====== Material provided

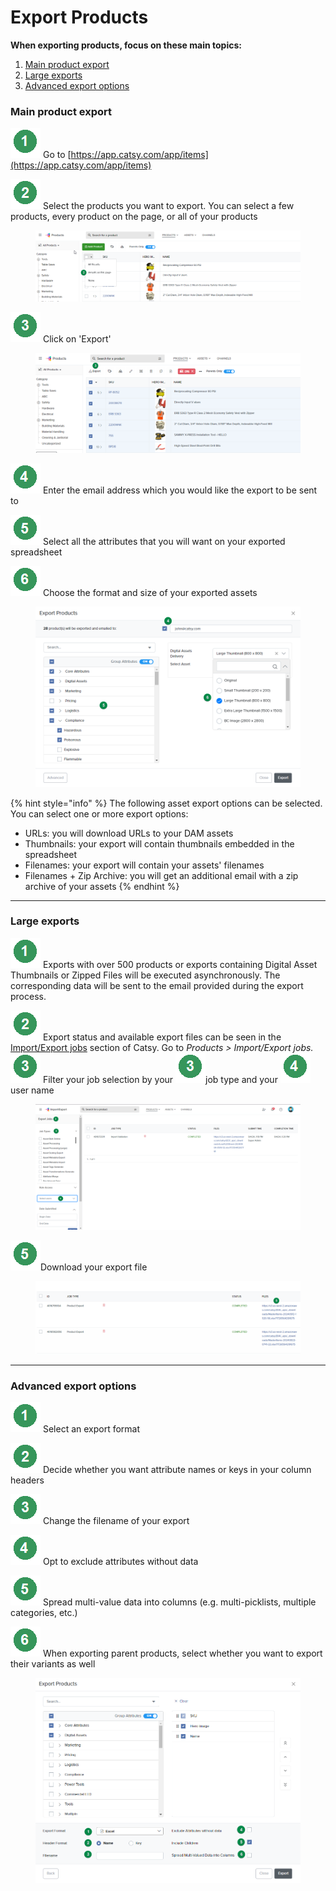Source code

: # Export Products

**When exporting products, focus on these main topics:**

1. [Main product export](export-products.md#main-product-export)
2. [Large exports](export-products.md#large-exports)
3. [Advanced export options](export-products.md#advanced-export-options)

### Main product export

<img src="../.gitbook/assets/image (335).png" alt="" data-size="line"> Go to [https://app.catsy.com/app/items](https://app.catsy.com/app/items)

<img src="../.gitbook/assets/image (336).png" alt="" data-size="line"> Select the products you want to export. You can select a few products, every product on the page, or all of your products

<figure><img src="../.gitbook/assets/image (114).png" alt=""><figcaption></figcaption></figure>

<img src="../.gitbook/assets/image (339).png" alt="" data-size="line"> Click on 'Export'

<figure><img src="../.gitbook/assets/image (115).png" alt=""><figcaption></figcaption></figure>

<img src="../.gitbook/assets/image (346).png" alt="" data-size="line"> Enter the email address which you would like the export to be sent to

<img src="../.gitbook/assets/image (347).png" alt="" data-size="line"> Select all the attributes that you will want on your exported spreadsheet

<img src="../.gitbook/assets/image (350).png" alt="" data-size="line"> Choose the format and size of your exported assets

<figure><img src="../.gitbook/assets/image (116).png" alt=""><figcaption></figcaption></figure>

{% hint style="info" %}
The following asset export options can be selected. You can select one or more export options:

* URLs: you will download URLs to your DAM assets
* Thumbnails: your export will contain thumbnails embedded in the spreadsheet
* Filenames: your export will contain your assets' filenames
* Filenames + Zip Archive: you will get an additional email with a zip archive of your assets
{% endhint %}

***

### Large exports

<img src="../.gitbook/assets/image (333).png" alt="" data-size="line"> Exports with over 500 products or exports containing Digital Asset Thumbnails or Zipped Files will be executed asynchronously. The corresponding data will be sent to the email provided during the export process.&#x20;

<img src="../.gitbook/assets/image (337).png" alt="" data-size="line"> Export status and available export files can be seen in the [Import/Export jobs](https://app.catsy.com/app/export-jobs) section of Catsy. Go to _Products > Import/Export jobs._ <img src="../.gitbook/assets/image (340).png" alt="" data-size="line"> Filter your job selection by your <img src="../.gitbook/assets/image (341).png" alt="" data-size="line">job type and your <img src="../.gitbook/assets/image (345).png" alt="" data-size="line"> user name

<figure><img src="../.gitbook/assets/image (117).png" alt=""><figcaption></figcaption></figure>

<img src="../.gitbook/assets/image (331).png" alt="" data-size="line">Download your export file

<figure><img src="../.gitbook/assets/image (119).png" alt=""><figcaption></figcaption></figure>

***

### Advanced export options

<img src="../.gitbook/assets/image (334).png" alt="" data-size="line"> Select an export format

<img src="../.gitbook/assets/image (338).png" alt="" data-size="line"> Decide whether you want attribute names or keys in your column headers

<img src="../.gitbook/assets/image (342).png" alt="" data-size="line"> Change the filename of your export

<img src="../.gitbook/assets/image (343).png" alt="" data-size="line"> Opt to exclude attributes without data

<img src="../.gitbook/assets/image (348).png" alt="" data-size="line"> Spread multi-value data into columns (e.g. multi-picklists, multiple categories, etc.)

<img src="../.gitbook/assets/image (349).png" alt="" data-size="line"> When exporting parent products, select whether you want to export their variants as well

<figure><img src="../.gitbook/assets/image (120).png" alt=""><figcaption></figcaption></figure>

============

▶ _Description of the task_
Would you transcribe all of the data exactly, omitting any pictures?

▶ _Answer space_
Source code

: # Export Products

**When exporting products, focus on these main topics:**

1. [Main product export](export-products.md#main-product-export)
2. [Large exports](export-products.md#large-exports)
3. [Advanced export options](export-products.md#advanced-export-options)

### Main product export

<img src="../.gitbook/assets/image (335).png" alt="" data-size="line"> Go to [https://app.catsy.com/app/items](https://app.catsy.com/app/items)

<img src="../.gitbook/assets/image (336).png" alt="" data-size="line"> Select the products you want to export. You can select a few products, every product on the page, or all of your products

<figure><img src="../.gitbook/assets/image (114).png" alt=""><figcaption></figcaption></figure>

<img src="../.gitbook/assets/image (339).png" alt="" data-size="line"> Click on 'Export'

<figure><img src="../.gitbook/assets/image (115).png" alt=""><figcaption></figcaption></figure>

<img src="../.gitbook/assets/image (346).png" alt="" data-size="line"> Enter the email address which you would like the export to be sent to

<img src="../.gitbook/assets/image (347).png" alt="" data-size="line"> Select all the attributes that you will want on your exported spreadsheet

<img src="../.gitbook/assets/image (350).png" alt="" data-size="line"> Choose the format and size of your exported assets

<figure><img src="../.gitbook/assets/image (116).png" alt=""><figcaption></figcaption></figure>

{% hint style="info" %}
The following asset export options can be selected. You can select one or more export options:

* URLs: you will download URLs to your DAM assets
* Thumbnails: your export will contain thumbnails embedded in the spreadsheet
* Filenames: your export will contain your assets' filenames
* Filenames + Zip Archive: you will get an additional email with a zip archive of your assets
{% endhint %}

***

### Large exports

<img src="../.gitbook/assets/image (333).png" alt="" data-size="line"> Exports with over 500 products or exports containing Digital Asset Thumbnails or Zipped Files will be executed asynchronously. The corresponding data will be sent to the email provided during the export process.&#x20;

<img src="../.gitbook/assets/image (337).png" alt="" data-size="line"> Export status and available export files can be seen in the [Import/Export jobs](https://app.catsy.com/app/export-jobs) section of Catsy. Go to _Products > Import/Export jobs._ <img src="../.gitbook/assets/image (340).png" alt="" data-size="line"> Filter your job selection by your <img src="../.gitbook/assets/image (341).png" alt="" data-size="line">job type and your <img src="../.gitbook/assets/image (345).png" alt="" data-size="line"> user name

<figure><img src="../.gitbook/assets/image (117).png" alt=""><figcaption></figcaption></figure>

<img src="../.gitbook/assets/image (331).png" alt="" data-size="line">Download your export file

<figure><img src="../.gitbook/assets/image (119).png" alt=""><figcaption></figcaption></figure>

***

### Advanced export options

<img src="../.gitbook/assets/image (334).png" alt="" data-size="line"> Select an export format

<img src="../.gitbook/assets/image (338).png" alt="" data-size="line"> Decide whether you want attribute names or keys in your column headers

<img src="../.gitbook/assets/image (342).png" alt="" data-size="line"> Change the filename of your export

<img src="../.gitbook/assets/image (343).png" alt="" data-size="line"> Opt to exclude attributes without data

<img src="../.gitbook/assets/image (348).png" alt="" data-size="line"> Spread multi-value data into columns (e.g. multi-picklists, multiple categories, etc.)

<img src="../.gitbook/assets/image (349).png" alt="" data-size="line"> When exporting parent products, select whether you want to export their variants as well

<figure><img src="../.gitbook/assets/image (120).png" alt=""><figcaption></figcaption></figure>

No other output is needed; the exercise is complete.